• Given records:
————————

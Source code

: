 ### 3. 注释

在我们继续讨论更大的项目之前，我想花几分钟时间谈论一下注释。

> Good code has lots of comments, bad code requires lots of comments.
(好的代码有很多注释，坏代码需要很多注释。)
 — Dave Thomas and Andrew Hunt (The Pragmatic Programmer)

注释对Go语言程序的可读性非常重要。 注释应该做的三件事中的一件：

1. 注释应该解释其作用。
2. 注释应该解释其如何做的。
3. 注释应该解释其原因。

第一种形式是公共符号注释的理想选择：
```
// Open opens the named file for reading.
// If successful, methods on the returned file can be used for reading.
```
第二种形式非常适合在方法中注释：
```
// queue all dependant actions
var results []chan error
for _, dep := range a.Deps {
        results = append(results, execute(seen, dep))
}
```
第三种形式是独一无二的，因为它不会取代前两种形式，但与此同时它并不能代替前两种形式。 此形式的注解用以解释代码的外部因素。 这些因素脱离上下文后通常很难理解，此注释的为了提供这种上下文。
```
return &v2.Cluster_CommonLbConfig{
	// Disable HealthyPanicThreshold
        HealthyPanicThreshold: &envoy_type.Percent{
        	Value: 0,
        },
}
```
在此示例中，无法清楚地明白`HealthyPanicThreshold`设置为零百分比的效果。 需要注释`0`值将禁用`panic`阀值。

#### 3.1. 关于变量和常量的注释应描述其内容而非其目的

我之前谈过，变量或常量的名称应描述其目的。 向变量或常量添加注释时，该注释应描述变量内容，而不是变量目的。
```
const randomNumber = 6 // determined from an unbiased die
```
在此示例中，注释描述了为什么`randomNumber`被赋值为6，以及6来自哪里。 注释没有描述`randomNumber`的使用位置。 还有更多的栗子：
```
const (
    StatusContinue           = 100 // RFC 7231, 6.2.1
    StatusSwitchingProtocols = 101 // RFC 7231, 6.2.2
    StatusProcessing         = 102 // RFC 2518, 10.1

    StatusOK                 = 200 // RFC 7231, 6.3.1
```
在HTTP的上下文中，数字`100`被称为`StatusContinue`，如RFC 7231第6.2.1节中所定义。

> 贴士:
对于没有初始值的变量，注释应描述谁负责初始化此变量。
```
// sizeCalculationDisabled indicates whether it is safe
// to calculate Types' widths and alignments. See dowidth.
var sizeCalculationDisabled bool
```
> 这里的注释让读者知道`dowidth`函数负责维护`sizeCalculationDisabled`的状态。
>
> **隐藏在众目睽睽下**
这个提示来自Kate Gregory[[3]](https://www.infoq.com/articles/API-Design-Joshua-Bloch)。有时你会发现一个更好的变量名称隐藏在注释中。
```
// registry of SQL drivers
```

————————

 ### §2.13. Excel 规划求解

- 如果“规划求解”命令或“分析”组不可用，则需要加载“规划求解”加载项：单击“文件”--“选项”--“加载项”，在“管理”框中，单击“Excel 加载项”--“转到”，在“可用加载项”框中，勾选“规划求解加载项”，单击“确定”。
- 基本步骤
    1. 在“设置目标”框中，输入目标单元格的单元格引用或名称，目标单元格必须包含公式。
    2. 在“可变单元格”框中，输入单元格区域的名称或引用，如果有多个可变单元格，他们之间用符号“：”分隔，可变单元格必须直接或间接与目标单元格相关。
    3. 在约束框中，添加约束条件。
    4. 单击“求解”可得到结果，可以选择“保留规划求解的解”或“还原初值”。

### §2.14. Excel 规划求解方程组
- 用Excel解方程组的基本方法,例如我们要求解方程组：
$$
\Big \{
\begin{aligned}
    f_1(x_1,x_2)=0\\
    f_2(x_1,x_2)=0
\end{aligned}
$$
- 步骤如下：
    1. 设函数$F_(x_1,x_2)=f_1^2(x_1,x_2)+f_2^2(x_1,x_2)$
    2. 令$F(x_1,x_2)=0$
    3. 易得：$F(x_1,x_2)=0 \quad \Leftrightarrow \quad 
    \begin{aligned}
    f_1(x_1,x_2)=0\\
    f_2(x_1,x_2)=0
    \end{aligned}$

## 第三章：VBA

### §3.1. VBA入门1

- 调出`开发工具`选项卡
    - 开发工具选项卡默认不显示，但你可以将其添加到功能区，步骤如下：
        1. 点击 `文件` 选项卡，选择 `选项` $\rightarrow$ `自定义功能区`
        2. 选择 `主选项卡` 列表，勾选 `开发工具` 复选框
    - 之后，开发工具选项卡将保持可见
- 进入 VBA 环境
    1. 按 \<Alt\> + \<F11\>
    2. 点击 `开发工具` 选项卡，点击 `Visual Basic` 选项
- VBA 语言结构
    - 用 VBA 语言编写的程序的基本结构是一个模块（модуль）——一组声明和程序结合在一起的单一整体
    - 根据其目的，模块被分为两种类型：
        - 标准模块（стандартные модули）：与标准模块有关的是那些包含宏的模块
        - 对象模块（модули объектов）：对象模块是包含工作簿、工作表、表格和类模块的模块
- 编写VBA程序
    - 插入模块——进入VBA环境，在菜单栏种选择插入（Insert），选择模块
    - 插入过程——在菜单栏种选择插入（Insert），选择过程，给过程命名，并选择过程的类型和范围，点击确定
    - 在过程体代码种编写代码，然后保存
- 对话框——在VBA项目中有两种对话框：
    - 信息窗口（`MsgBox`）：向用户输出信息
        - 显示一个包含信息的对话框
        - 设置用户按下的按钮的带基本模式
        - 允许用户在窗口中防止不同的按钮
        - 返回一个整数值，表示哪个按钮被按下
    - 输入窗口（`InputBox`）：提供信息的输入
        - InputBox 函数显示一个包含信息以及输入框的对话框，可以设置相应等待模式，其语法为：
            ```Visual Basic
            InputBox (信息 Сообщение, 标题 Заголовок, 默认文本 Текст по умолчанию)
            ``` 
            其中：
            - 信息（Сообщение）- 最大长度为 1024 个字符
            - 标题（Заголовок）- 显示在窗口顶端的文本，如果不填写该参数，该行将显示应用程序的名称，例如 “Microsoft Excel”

————————

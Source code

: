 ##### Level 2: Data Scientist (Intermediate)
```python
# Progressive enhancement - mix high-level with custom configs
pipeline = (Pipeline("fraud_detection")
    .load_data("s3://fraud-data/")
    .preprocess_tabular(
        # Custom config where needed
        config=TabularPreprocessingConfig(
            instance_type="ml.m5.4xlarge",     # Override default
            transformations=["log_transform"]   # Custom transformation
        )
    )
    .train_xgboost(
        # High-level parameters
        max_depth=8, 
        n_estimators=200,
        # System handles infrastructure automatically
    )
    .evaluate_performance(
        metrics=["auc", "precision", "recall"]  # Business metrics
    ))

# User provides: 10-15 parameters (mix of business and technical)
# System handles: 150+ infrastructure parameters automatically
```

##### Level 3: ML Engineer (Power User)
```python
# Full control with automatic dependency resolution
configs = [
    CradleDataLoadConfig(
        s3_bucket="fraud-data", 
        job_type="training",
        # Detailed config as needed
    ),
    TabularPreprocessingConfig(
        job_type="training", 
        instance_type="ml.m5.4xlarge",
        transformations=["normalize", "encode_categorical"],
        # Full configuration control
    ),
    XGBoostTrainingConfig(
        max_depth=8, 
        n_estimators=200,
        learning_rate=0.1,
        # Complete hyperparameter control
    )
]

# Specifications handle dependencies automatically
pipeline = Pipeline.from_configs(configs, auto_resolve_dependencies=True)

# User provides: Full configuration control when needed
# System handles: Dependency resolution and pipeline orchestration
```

————————

• Task goal: When a line in the data contains "handles", return it as written.

• Written solution:
        # System handles infrastructure automatically
# System handles: 150+ infrastructure parameters automatically
# System handles: Dependency resolution and pipeline orchestration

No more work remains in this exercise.